I think that I would definitely tell myself I needed to network earlier on. I think the biggest thing I would have told myself is well, one is technology. I’ve never ever been a big technology person I’ve only really gotten into it in the last five to six years and I love it now. So I probably wouldn’t tell myself to take a little more interest in technology. There isn’t anything I wouldn’t have done. I got out of undergrad, I’ve always worked, and going to school full time I got my master’s degree. Then when I had enough money, I could go to law school. So there isn’t anything that I would do differently because it gave me experiences that I had and I met people that have played into my life all along. I think the one thing that’s interesting that I do share with a lot of people is one of the largest transitions that I had was a year and a half ago and I didn’t have anything to do with it. I was working with another attorney who is now my firm partner. He does criminal law and we met through a mutual client and he said we should merge and I’m like, “I’m not merging, I’m better by myself, but I’ll refer to you.” He’s a great litigator and I was referring to him and he said we really should merge. This is after about a year and a half and I’m like I really don’t want to merge my practice, I’m used to just it running on my own, it’s easier. One Saturday, I was sitting at my desk at work, and I got an email and I’m looking to the left at it as I’m drafting a document, I’ll never forget it and he merged us without telling me. I don’t really think you’re supposed to do that. Then he called me three minutes later and said, “I’m at Chase Bank, could you come down?” And I’m like, “What are you doing?” He says, “I just merged us, I don’t care what you think we’re merging, come down here we’re opening up business accounts.” It’s a great story and it’s funny, but the truth is it’s taken us a year and a half to get our act together, but it’s actually working. It was probably one of the best decisions I didn’t make that someone else made for me.

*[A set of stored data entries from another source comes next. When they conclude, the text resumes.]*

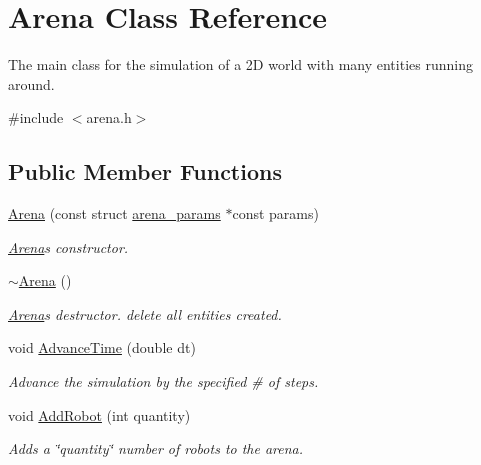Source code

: \hypertarget{class_arena}{}\section{Arena Class Reference}
\label{class_arena}


The main class for the simulation of a 2D world with many entities running around.  




{\ttfamily \#include $<$arena.\+h$>$}

\subsection*{Public Member Functions}
\begin{DoxyCompactItemize}
\item 
\mbox{\hyperlink{class_arena_ac442d519facc5feebfd7612a53817e9a}{Arena}} (const struct \mbox{\hyperlink{structarena__params}{arena\+\_\+params}} $\ast$const params)
\begin{DoxyCompactList}\small\item\em \mbox{\hyperlink{class_arena}{Arena}}\textquotesingle{}s constructor. \end{DoxyCompactList}\item 
\mbox{\label{class_arena_ae21b399e9e3f6b8ac4ecc44d7d1667fc}} 
\mbox{\hyperlink{class_arena_ae21b399e9e3f6b8ac4ecc44d7d1667fc}{$\sim$\+Arena}} ()
\begin{DoxyCompactList}\small\item\em \mbox{\hyperlink{class_arena}{Arena}}\textquotesingle{}s destructor. {\ttfamily delete} all entities created. \end{DoxyCompactList}\item 
void \mbox{\hyperlink{class_arena_ad92d8b2e1593b652445e31d173977fc6}{Advance\+Time}} (double dt)
\begin{DoxyCompactList}\small\item\em Advance the simulation by the specified \# of steps. \end{DoxyCompactList}\item 
\mbox{\label{class_arena_a2b58dc065e042f825fcb97f8d8653b44}} 
void \mbox{\hyperlink{class_arena_a2b58dc065e042f825fcb97f8d8653b44}{Add\+Robot}} (int quantity)
\begin{DoxyCompactList}\small\item\em Adds a \char`\"{}quantity\char`\"{} number of robots to the arena. \end{DoxyCompactList}\item 

\end{DoxyCompactItemize}
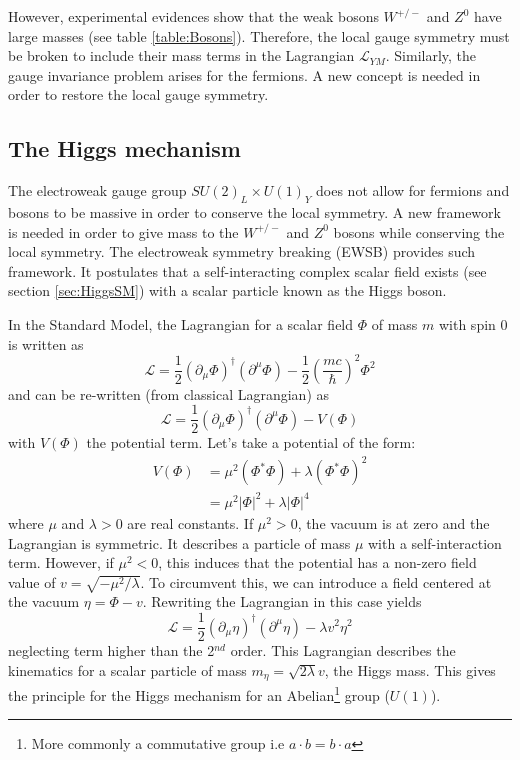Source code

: However, experimental evidences \cite{Rubbia:1983pta} show that the weak bosons $W^{+/-}$ and $Z^0$ have large masses (see table \ref{table:Bosons}). Therefore, the local gauge symmetry must be broken to include their mass terms in the Lagrangian $\mathcal{L}_{YM}$. Similarly, the gauge invariance problem arises for the fermions. A new concept is needed in order to restore the local gauge symmetry.

\subsection{The Higgs mechanism}
\label{subsec:HiggsMecha}

The electroweak gauge group $SU(2)_{L} \times U(1)_{Y}$ does not allow for fermions and bosons to be massive in order to conserve the local symmetry. A new framework is needed in order to give mass to the $W^{+/-}$ and $Z^0$ bosons while conserving the local symmetry. The electroweak symmetry breaking (EWSB) provides such framework. It postulates that a self-interacting complex scalar field exists (see section \ref{sec:HiggsSM}) with a scalar particle known as the Higgs boson.

In the Standard Model, the Lagrangian for a scalar field $\Phi$ of mass $m$ with spin 0 is written as \cite{Griffiths:343277}
\begin{equation}
  \mathcal{L} = \frac{1}{2}(\partial_{\mu}\Phi)^{\dagger}(\partial^{\mu}\Phi) - \frac{1}{2}\left(\frac{mc}{\hbar}\right)^2\Phi^2
\end{equation}
and can be re-written (from classical Lagrangian) as
\begin{equation} \label{eq:HiggsLag}
  \mathcal{L} = \frac{1}{2}(\partial_{\mu}\Phi)^{\dagger}(\partial^{\mu}\Phi) - V(\Phi)
\end{equation}
with $V(\Phi)$ the potential term. Let's take a potential of the form:
\begin{equation}
  \begin{aligned}
    V(\Phi) & = \mu^2(\Phi^*\Phi) + \lambda(\Phi^*\Phi)^2 \\
    & = \mu^2|\Phi|^2 + \lambda|\Phi|^4
  \end{aligned}
\end{equation}
where $\mu$ and $\lambda > 0$ are real constants. If $\mu^2 > 0$, the vacuum is at zero and the Lagrangian is symmetric. It describes a particle of mass $\mu$ with a self-interaction term. However, if $\mu^2 < 0$, this induces that the potential has a non-zero field value of $v = \sqrt{-\mu^2/\lambda}$. To circumvent this, we can introduce a field centered at the vacuum $\eta = \Phi - v$. Rewriting the Lagrangian in this case yields
\begin{equation}
  \mathcal{L} = \frac{1}{2}(\partial_{\mu}\eta)^{\dagger}(\partial^{\mu}\eta) - \lambda v^2\eta^2
\end{equation}
neglecting term higher than the 2$^{nd}$ order. This Lagrangian describes the kinematics for a scalar particle of mass $m_{\eta} = \sqrt{2\lambda}v$, the Higgs mass. This gives the principle for the Higgs mechanism for an Abelian\footnote{More commonly a commutative group i.e $a \cdot b = b \cdot a$} group ($U(1)$).

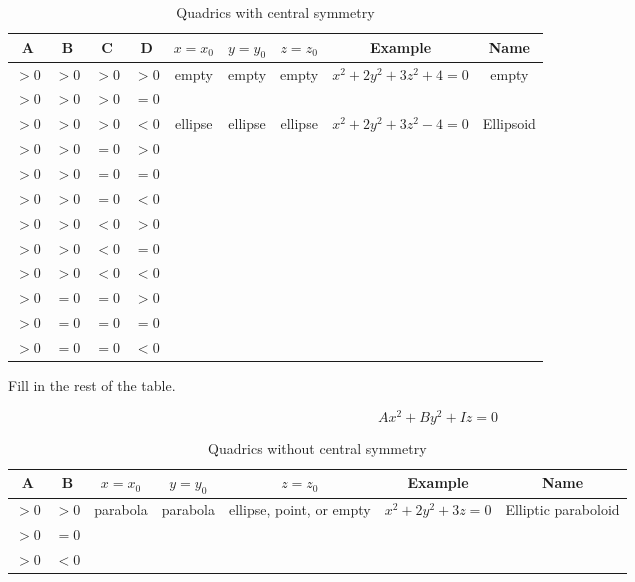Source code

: \begin{table}
\begin{tabular}{|c|c|c|c|c|c|c|c|c|}
  \hline
  A & B & C & D & $x=x_0$ & $y=y_0$ & $z=z_0$ & Example & Name
  \\
  \hline
  $>0$ & $>0$ & $>0$ & $>0$ & empty & empty & empty & $x^2+2y^2+3z^2+4=0$ & empty \\
  \hline
  $>0$ & $>0$ & $>0$ & $=0$ &  &  &  &  &  \\
  \hline
  $>0$ & $>0$ & $>0$ & $<0$ & ellipse & ellipse & ellipse & $x^2+2y^2+3z^2-4=0$ & Ellipsoid \\
  \hline
  $>0$ & $>0$ & $=0$ & $>0$ &  &  &  &  &  \\
  \hline
  $>0$ & $>0$ & $=0$ & $=0$ &  &  &  &  &  \\
  \hline
  $>0$ & $>0$ & $=0$ & $<0$ &  &  &  &  &  \\
  \hline
  $>0$ & $>0$ & $<0$ & $>0$ &  &  &  &  &  \\
  \hline
  $>0$ & $>0$ & $<0$ & $=0$ &  &  &  &  &  \\
  \hline
  $>0$ & $>0$ & $<0$ & $<0$ &  &  &  &  &  \\
  \hline
  $>0$ & $=0$ & $=0$ & $>0$ &  &  &  &  &  \\
  \hline
  $>0$ & $=0$ & $=0$ & $=0$ &  &  &  &  &  \\
  \hline
  $>0$ & $=0$ & $=0$ & $<0$ &  &  &  &  &  \\
  \hline
\end{tabular}
\caption{Quadrics with central symmetry}
\end{table}

Fill in the rest of the table.

\bigskip


\begin{equation*}
Ax^2+By^2+Iz=0
\end{equation*}

\begin{table}
\begin{tabular}{|c|c|c|c|c|c|c|}
  \hline
  A & B  & $x=x_0$ & $y=y_0$ & $z=z_0$ & Example & Name
  \\
  \hline
  $>0$ & $>0$   & parabola & parabola & ellipse, point, or empty & $x^2+2y^2+3z=0$ & Elliptic paraboloid \\
  \hline
  $>0$ & $=0$ & &  &  &  &   \\
  \hline
  $>0$ & $<0$ &  &  &  &  &   \\
  \hline
\end{tabular}
  \caption{Quadrics without central symmetry}
\end{table}
\bigskip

We’ve all heard of the six degrees of separation. Who is the one person that you’d love to connect with and do you think you can do it within the sixth degree?

There are so many people that I would like to connect with. I think that there have been few people that have wanted to connect with that I’ve been able to. There’s one attorney that’s on LinkedIn that posts a lot, and I’ve met other people around him and I really would like to reach out to him. I could do it directly within one degree, but I’m just afraid to. It’s sort of like one of those where the person so high up that you think you just don’t want to do that. But at the same time, I’m only one degree away. So I think I have a better chance I just have to get brave and do it.

Do you have any final words of advice to offer listeners with regards to growing and supporting your network?

I think that you just have to always remember that your clients and your customers are very important. And when you’re in your networking groups, you have to look at all the people that you’re with, that they’re your customers, your clients as well, and that you’re both going to work together to help each other’s clients and customers so that their businesses do better. Because when my clients succeed, I succeed. So I just feel like that’s the best way to stay in front of your network and just remember what the purpose is.